Cancer can impact people in many ways and every person diagnosed with cancer can have a different outcome than the next. Blood cancer is a common type of cancer known for recurrence. Diffuse-large B-cell lymphoma (DLBCL) is a particularly aggressive form of non-Hodgkin’s lymphoma, a type of blood cancer. According to the American Cancer Society, as many as 40 percent of people with DLBCL will not respond to initial treatment, or sadly their cancer will return.2,3

“People with an aggressive blood cancer like DLBCL may feel anxiety around their cancer returning or relapsing,” said Meghan Gutierrez, chief executive officer, Lymphoma Research Foundation. “A strong support system is incredibly helpful for patients and survivors and will create an environment where they feel comfortable to share these concerns, and continue to monitor any symptoms with their healthcare provider.”

Coping with the Possibility of Blood Cancer Recurrence:

For people with blood cancers, the possibility of their cancer returning is real and common, which can bring with it a range of emotions and concerns, but there may be ways to minimize this anxiety:

  • Recognize your emotions. Voicing one’s concerns with friends and loved ones is important. Writing down thoughts of anxiety may also be helpful. Be aware that these thoughts may increase around follow-up appointments, the anniversary of diagnosis or someone else’s cancer diagnosis, but may lessen with time.
  • Strive toward balance. Finding different ways to reduce stress can help lower the overall level of anxiety. Trying different activities may also be comforting such as taking a walk, meditating or spending time with a pet or a loved one.
  • Connect with others living with blood cancer. Online and in-person support groups, and local patient and caregiver events, are a great way for people with blood cancers to share advice, discuss concerns about cancer relapse and find added support for managing life beyond treatment. People living with blood cancers or their caregivers can find additional resources and support services at lymphoma.org/learn.

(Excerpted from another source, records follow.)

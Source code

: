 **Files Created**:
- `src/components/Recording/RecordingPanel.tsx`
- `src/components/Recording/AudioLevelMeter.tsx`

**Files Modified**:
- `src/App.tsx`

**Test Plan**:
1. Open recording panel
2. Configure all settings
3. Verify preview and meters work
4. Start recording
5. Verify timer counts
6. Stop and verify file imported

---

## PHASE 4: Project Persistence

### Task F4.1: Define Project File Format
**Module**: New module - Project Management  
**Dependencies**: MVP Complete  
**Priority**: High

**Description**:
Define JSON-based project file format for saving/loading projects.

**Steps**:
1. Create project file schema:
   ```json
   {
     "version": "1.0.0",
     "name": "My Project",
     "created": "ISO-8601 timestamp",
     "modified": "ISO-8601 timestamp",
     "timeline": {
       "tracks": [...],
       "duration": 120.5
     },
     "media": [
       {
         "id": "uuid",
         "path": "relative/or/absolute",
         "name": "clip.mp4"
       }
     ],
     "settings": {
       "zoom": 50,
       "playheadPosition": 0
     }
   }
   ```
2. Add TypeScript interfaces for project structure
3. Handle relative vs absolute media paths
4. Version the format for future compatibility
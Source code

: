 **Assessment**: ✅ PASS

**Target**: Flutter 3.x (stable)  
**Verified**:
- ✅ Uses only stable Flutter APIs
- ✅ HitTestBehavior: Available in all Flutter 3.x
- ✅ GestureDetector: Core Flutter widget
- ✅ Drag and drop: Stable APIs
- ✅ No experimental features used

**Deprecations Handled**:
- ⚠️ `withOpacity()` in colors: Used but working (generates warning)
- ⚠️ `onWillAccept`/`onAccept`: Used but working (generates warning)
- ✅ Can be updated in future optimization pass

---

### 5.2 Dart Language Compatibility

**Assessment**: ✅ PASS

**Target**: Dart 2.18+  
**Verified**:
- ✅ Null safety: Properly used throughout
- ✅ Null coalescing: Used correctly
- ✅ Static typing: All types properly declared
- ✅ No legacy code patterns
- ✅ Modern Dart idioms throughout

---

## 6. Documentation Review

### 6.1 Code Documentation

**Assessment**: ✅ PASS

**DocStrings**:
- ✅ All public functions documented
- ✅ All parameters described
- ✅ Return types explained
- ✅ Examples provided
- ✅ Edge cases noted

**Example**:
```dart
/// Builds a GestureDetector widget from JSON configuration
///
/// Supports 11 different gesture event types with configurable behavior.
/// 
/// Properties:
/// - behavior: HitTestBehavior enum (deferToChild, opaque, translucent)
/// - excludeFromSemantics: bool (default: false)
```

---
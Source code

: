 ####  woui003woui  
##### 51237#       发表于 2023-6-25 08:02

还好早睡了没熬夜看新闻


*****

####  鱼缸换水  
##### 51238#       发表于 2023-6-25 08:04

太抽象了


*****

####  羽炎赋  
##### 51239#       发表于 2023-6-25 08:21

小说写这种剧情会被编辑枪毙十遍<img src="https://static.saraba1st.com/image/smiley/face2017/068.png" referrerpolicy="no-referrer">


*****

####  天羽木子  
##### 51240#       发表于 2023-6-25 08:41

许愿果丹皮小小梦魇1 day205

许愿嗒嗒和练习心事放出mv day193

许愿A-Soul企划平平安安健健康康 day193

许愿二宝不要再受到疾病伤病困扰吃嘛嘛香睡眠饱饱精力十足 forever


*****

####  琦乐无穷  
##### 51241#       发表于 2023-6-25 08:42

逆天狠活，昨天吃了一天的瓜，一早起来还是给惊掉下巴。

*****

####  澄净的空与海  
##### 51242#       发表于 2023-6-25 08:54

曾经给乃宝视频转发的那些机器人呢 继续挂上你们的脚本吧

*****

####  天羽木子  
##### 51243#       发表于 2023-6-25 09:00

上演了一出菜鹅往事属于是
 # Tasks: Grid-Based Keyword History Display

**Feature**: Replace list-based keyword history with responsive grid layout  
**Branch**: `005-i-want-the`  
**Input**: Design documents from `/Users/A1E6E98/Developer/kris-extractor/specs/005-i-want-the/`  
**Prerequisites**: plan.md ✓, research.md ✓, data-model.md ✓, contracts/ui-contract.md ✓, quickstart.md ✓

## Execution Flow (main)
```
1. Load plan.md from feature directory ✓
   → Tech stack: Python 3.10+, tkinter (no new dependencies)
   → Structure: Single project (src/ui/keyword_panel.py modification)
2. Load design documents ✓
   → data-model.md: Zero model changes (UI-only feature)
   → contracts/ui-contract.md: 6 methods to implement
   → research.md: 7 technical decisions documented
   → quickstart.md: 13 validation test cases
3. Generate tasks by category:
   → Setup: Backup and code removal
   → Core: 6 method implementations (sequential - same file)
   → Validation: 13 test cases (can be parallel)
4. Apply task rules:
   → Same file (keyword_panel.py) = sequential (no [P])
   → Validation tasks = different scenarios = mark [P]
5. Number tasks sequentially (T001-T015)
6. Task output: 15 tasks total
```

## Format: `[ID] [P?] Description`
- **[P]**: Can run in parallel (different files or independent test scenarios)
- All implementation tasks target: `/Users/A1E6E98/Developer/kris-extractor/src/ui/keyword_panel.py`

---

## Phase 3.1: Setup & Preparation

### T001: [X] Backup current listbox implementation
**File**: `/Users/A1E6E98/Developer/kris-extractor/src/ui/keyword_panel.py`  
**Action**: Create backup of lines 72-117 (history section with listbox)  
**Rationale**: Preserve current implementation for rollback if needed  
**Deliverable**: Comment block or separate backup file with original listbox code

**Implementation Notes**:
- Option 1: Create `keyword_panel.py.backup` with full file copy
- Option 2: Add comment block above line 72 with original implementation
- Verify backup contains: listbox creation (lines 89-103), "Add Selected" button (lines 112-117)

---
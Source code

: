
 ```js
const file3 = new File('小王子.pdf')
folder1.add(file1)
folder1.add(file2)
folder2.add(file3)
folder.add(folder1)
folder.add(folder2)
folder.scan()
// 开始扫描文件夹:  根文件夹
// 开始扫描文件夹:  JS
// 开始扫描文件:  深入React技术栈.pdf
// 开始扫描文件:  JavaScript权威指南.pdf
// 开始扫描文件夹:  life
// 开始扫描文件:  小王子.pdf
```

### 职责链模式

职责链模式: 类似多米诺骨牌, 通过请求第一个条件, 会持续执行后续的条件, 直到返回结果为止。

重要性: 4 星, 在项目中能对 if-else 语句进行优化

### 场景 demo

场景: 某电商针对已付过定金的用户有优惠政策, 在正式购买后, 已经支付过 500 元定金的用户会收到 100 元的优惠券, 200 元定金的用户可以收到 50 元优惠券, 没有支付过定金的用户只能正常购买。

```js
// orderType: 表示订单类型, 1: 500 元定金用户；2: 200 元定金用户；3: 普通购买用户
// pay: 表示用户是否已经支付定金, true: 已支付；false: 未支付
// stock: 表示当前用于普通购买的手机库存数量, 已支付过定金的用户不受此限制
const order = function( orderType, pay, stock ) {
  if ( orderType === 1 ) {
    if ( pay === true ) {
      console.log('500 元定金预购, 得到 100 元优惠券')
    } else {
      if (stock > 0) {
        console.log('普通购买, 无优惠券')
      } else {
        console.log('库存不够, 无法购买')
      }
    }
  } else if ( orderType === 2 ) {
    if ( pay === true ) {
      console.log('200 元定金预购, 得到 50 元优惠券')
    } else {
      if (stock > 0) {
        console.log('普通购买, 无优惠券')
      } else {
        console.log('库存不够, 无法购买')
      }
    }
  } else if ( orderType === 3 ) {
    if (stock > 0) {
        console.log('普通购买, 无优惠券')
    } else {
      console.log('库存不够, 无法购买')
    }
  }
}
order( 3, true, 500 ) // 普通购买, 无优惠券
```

Staying Informed About Your Health:

For those who have a type of blood cancer where relapse is common, staying informed and engaged about one’s health is important. A few ways to do this are:

  • Talk openly about the risk of relapse with your doctor. While in remission, it is common to feel anxious leading up to follow-up appointments, but these appointments are an important opportunity for a healthcare provider to check for any potential signs of relapse. It may be helpful to discuss concerns about symptoms with those outside of immediate primary care physicians and medical oncologists. People with cancer can also connect with physician assistants, nurse practitioners and social workers, who can provide reassurance and further information.
  • Monitor symptoms and discuss necessary tests. In some instances, the same symptoms of a blood cancer could reappear or new symptoms could emerge. It is important to discuss with a healthcare provider any symptoms one experiences, what symptoms to look out for and what blood tests or scans may be required to confirm if a cancer has returned.

Learn More:

You can help educate yourself about DLBCL and other blood cancers in this short educational video from Genentech.

1 Armes J, Crowe M, Colbourne L, et al. Patients’ supportive care needs beyond the end of cancer treatment: a prospective, longitudinal survey. J Clin Oncol. 2009; 27:6172-9.

2 American Cancer Society. About B-Cell Lymphoma https://www.cancer.org/cancer/non-hodgkin-lymphoma/about/b-cell-lymphoma.html Accessed August 9, 2019.

3 Dornan D, et al. Therapeutic potential of an anti-CD79b antibody-drug conjugate, anti-CD79b-vc-MMAE, for the treatment of non-Hodgkin lymphoma. Blood 2009; 114:2721–2729.